Shasank Chavan (Oracle)
Analytic workloads in data management systems are dominated by joins, aggregations, scan and filtering costs. In-Memory columnar databases have significantly optimized scans using compressed data formats and SIMD vectorization techniques, but have made little impact to the rest of the query execution plan. The Oracle Database In-Memory (DBIM) Option introduced new SQL execution operators that accelerate a wide range of analytic queries by optimizing aggregation over joins for star and similar schemas. Group-by expressions are pushed down into the scans of dimension tables, creating a unique key per distinct group called a Dense Grouping Key (DGK). A structure called a Key Vector is allocated that maps join keys to DGKs, which is used to filter non-matching rows during the fact table scan. Passing rows are then aggregated directly on compressed codes into DGK-indexed result buffers using SIMD and other novel aggregation techniques. Our solution replaces traditional join and group-by processing (bloom filters, hash table build and probe, serial aggregation) with blazing fast inlined scan operators. Our technique can drastically reduce query elapsed time by more than 10x, making real-time analytics truly achievable.

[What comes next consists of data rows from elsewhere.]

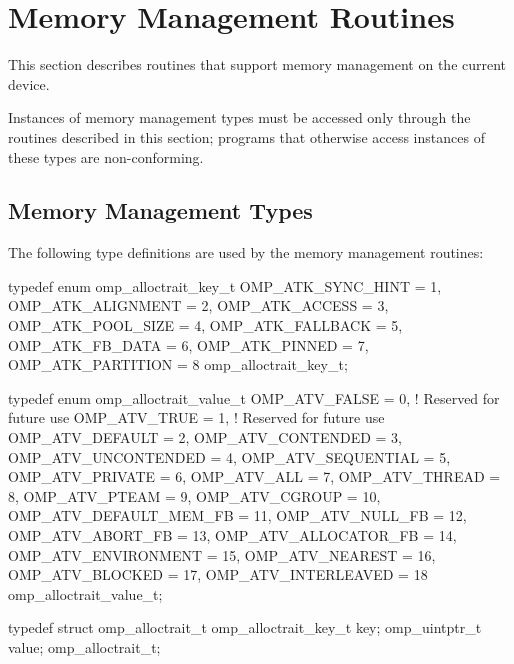 \section{Memory Management Routines}
\label{sec:Memory Management Routines}
This section describes routines that support memory management on the current device.

Instances of memory management types must be accessed only through 
the routines described in this section; programs that otherwise 
access instances of these types are non-conforming.



\subsection{Memory Management Types}
\label{subsec:Memory Management Types}

The following type definitions are used by the memory management routines:

\begin{ccppspecific}
\begin{ompEnv}
typedef enum omp_alloctrait_key_t {
  OMP_ATK_SYNC_HINT = 1,
  OMP_ATK_ALIGNMENT = 2,
  OMP_ATK_ACCESS = 3,
  OMP_ATK_POOL_SIZE = 4,
  OMP_ATK_FALLBACK = 5,
  OMP_ATK_FB_DATA = 6,
  OMP_ATK_PINNED = 7,
  OMP_ATK_PARTITION = 8
} omp_alloctrait_key_t;

typedef enum omp_alloctrait_value_t {
  OMP_ATV_FALSE = 0,  ! Reserved for future use
  OMP_ATV_TRUE = 1,   ! Reserved for future use
  OMP_ATV_DEFAULT = 2,
  OMP_ATV_CONTENDED = 3,
  OMP_ATV_UNCONTENDED = 4,
  OMP_ATV_SEQUENTIAL = 5,
  OMP_ATV_PRIVATE = 6,
  OMP_ATV_ALL = 7,
  OMP_ATV_THREAD = 8,
  OMP_ATV_PTEAM = 9,
  OMP_ATV_CGROUP = 10,
  OMP_ATV_DEFAULT_MEM_FB = 11,
  OMP_ATV_NULL_FB = 12,
  OMP_ATV_ABORT_FB = 13,
  OMP_ATV_ALLOCATOR_FB = 14,
  OMP_ATV_ENVIRONMENT = 15,
  OMP_ATV_NEAREST = 16,
  OMP_ATV_BLOCKED = 17,
  OMP_ATV_INTERLEAVED = 18
} omp_alloctrait_value_t;

typedef struct omp_alloctrait_t {
  omp_alloctrait_key_t key;
  omp_uintptr_t value;
} omp_alloctrait_t;

\end{ompEnv}
\end{ccppspecific}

Shasank Chavan is an architect and director of the In-memory Data Technologies group at Oracle Corporation. He is primarily responsible for driving and delivering core performance-critical and customer-facing data layer features in Oracle's Database In-Memory option. His team designs and develops CPU-specific "software-in-silicon" libraries for columnar data evaluation, optimized data formats and compression technology for efficient in-memory storage, algorithms and techniques for fast in-memory join and aggregation processing, multi-threaded scan execution engine with push-down technology, and optimized in-memory data access solutions in general. Shasank has over 17 years of experience working on systems software technology.